Book Critique of MARY, The Church at the Source by Ratzinger and Balthasar
Joseph Cardinal Ratzinger
“ET INCARNATUS EST DE SPIRITU SANCTO EX MARIA VIRGINE”
Introduction
Pages 81-82: The Nicene Creed, like all the great creedal statements of
the ancient Church, is most fundamentally a profession of faith in the
triune God. Its essential content is a Yes to the living God, an avowal
that he is our Lord, from whom our life comes and to whom it returns.
It is a profession of faith in God. But what is the significance of
calling this God a living God? The term is meant to express that he is
not a conclusion of our reasoning, an inference we now propose to
others with the certainty of our knowledge and understanding. If he
were only that, this God would be a human idea, and any attempt to make
personal contact with him might be a hope-filled, expectant groping,
but it could never lead to anything definite. When we speak of the
living God, we mean a God who shows himself to us, who looks out from
eternity into time and establishes a relation with us. We cannot define
him in any way we please. He has “defined” himself, and he thus stands
before us, above us, and among us as our Lord. In manifesting himself,
God shows that he is our Lord, not just our idea. His
self-manifestation is thus rightly at the heart of the Creed. The
confession of God’s history in the heart of man’s history is not a
departure from the simple profession of faith in God; rather, it is its
intrinsic condition.
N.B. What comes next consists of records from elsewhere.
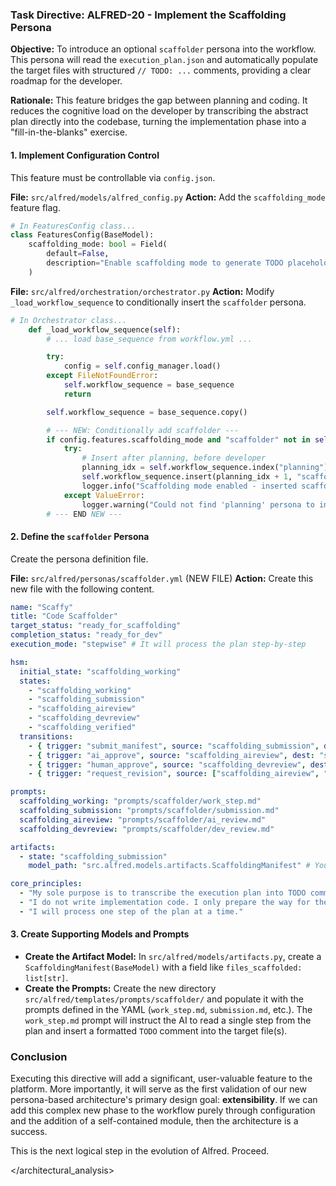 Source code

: ### **Task Directive: ALFRED-20 - Implement the Scaffolding Persona**

**Objective:** To introduce an optional `scaffolder` persona into the workflow. This persona will read the `execution_plan.json` and automatically populate the target files with structured `// TODO: ...` comments, providing a clear roadmap for the developer.

**Rationale:** This feature bridges the gap between planning and coding. It reduces the cognitive load on the developer by transcribing the abstract plan directly into the codebase, turning the implementation phase into a "fill-in-the-blanks" exercise.

#### **1. Implement Configuration Control**

This feature must be controllable via `config.json`.

**File:** `src/alfred/models/alfred_config.py`
**Action:** Add the `scaffolding_mode` feature flag.

```python
# In FeaturesConfig class...
class FeaturesConfig(BaseModel):
    scaffolding_mode: bool = Field(
        default=False,
        description="Enable scaffolding mode to generate TODO placeholders before implementation"
    )
```

**File:** `src/alfred/orchestration/orchestrator.py`
**Action:** Modify `_load_workflow_sequence` to conditionally insert the `scaffolder` persona.

```python
# In Orchestrator class...
    def _load_workflow_sequence(self):
        # ... load base_sequence from workflow.yml ...

        try:
            config = self.config_manager.load()
        except FileNotFoundError:
            self.workflow_sequence = base_sequence
            return

        self.workflow_sequence = base_sequence.copy()

        # --- NEW: Conditionally add scaffolder ---
        if config.features.scaffolding_mode and "scaffolder" not in self.workflow_sequence:
            try:
                # Insert after planning, before developer
                planning_idx = self.workflow_sequence.index("planning")
                self.workflow_sequence.insert(planning_idx + 1, "scaffolder")
                logger.info("Scaffolding mode enabled - inserted scaffolder persona into workflow")
            except ValueError:
                logger.warning("Could not find 'planning' persona to insert scaffolder after.")
        # --- END NEW ---
```

#### **2. Define the `scaffolder` Persona**

Create the persona definition file.

**File:** `src/alfred/personas/scaffolder.yml` (NEW FILE)
**Action:** Create this new file with the following content.

```yaml
name: "Scaffy"
title: "Code Scaffolder"
target_status: "ready_for_scaffolding"
completion_status: "ready_for_dev"
execution_mode: "stepwise" # It will process the plan step-by-step

hsm:
  initial_state: "scaffolding_working"
  states:
    - "scaffolding_working"
    - "scaffolding_submission"
    - "scaffolding_aireview"
    - "scaffolding_devreview"
    - "scaffolding_verified"
  transitions:
    - { trigger: "submit_manifest", source: "scaffolding_submission", dest: "scaffolding_aireview" }
    - { trigger: "ai_approve", source: "scaffolding_aireview", dest: "scaffolding_devreview" }
    - { trigger: "human_approve", source: "scaffolding_devreview", dest: "scaffolding_verified" }
    - { trigger: "request_revision", source: ["scaffolding_aireview", "scaffolding_devreview"], dest: "scaffolding_working" }

prompts:
  scaffolding_working: "prompts/scaffolder/work_step.md"
  scaffolding_submission: "prompts/scaffolder/submission.md"
  scaffolding_aireview: "prompts/scaffolder/ai_review.md"
  scaffolding_devreview: "prompts/scaffolder/dev_review.md"

artifacts:
  - state: "scaffolding_submission"
    model_path: "src.alfred.models.artifacts.ScaffoldingManifest" # You will need to create this model

core_principles:
  - "My sole purpose is to transcribe the execution plan into TODO comments in the codebase."
  - "I do not write implementation code. I only prepare the way for the developer."
  - "I will process one step of the plan at a time."
```

#### **3. Create Supporting Models and Prompts**

*   **Create the Artifact Model:** In `src/alfred/models/artifacts.py`, create a `ScaffoldingManifest(BaseModel)` with a field like `files_scaffolded: list[str]`.
*   **Create the Prompts:** Create the new directory `src/alfred/templates/prompts/scaffolder/` and populate it with the prompts defined in the YAML (`work_step.md`, `submission.md`, etc.). The `work_step.md` prompt will instruct the AI to read a single step from the plan and insert a formatted `TODO` comment into the target file(s).

### **Conclusion**

Executing this directive will add a significant, user-valuable feature to the platform. More importantly, it will serve as the first validation of our new persona-based architecture's primary design goal: **extensibility**. If we can add this complex new phase to the workflow purely through configuration and the addition of a self-contained module, then the architecture is a success.

This is the next logical step in the evolution of Alfred. Proceed.

</architectural_analysis>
For this reason, the center of all our creeds is a
Yes to Jesus Christ: “By the power of the Holy Spirit he was born of
the Virgin Mary, and became man.” At this article of the Creed we
genuflect, because now heaven, the veil surrounding the hidden God, is
torn open, and the Mystery comes into immediate contact with us. The
distant God becomes our God, becomes Emmanuel – “God with us”. In ever
new ways, the great masters of Church music have reached beyond what
words can express to give this sentence of the Creed a sound through
which the ineffable touches our hearing and our heart. Such composers
are an “exegesis” of the Mystery that penetrates more deeply than all
our rational interpretations. Yet because it was the Word who became
flesh, we must also go on trying to translate this creative, primordial
Word, which was “with God” and “is God”, into our human words, so that
in our words we may hear the Word.
Note: The purpose of Jesus Christ being born was to sacrificially die for the sins of the world.
Moreover, brethren, I declare to you the gospel which I preached to
you, which also you received and in which you stand, by which also you
are saved, if you hold fast that word which I preached to you—unless
you believed in vain. For I delivered to you first of all that which I
also received: that Christ died for our sins according to the
Scriptures, and that He was buried, and that He rose again the third
day according to the Scriptures, and that He was seen by Cephas, then
by the twelve. 1 Corinthians 15:1-5.
Note: Mary is excluded from the Gospel of Jesus Christ. Do you believe the Christian Gospel?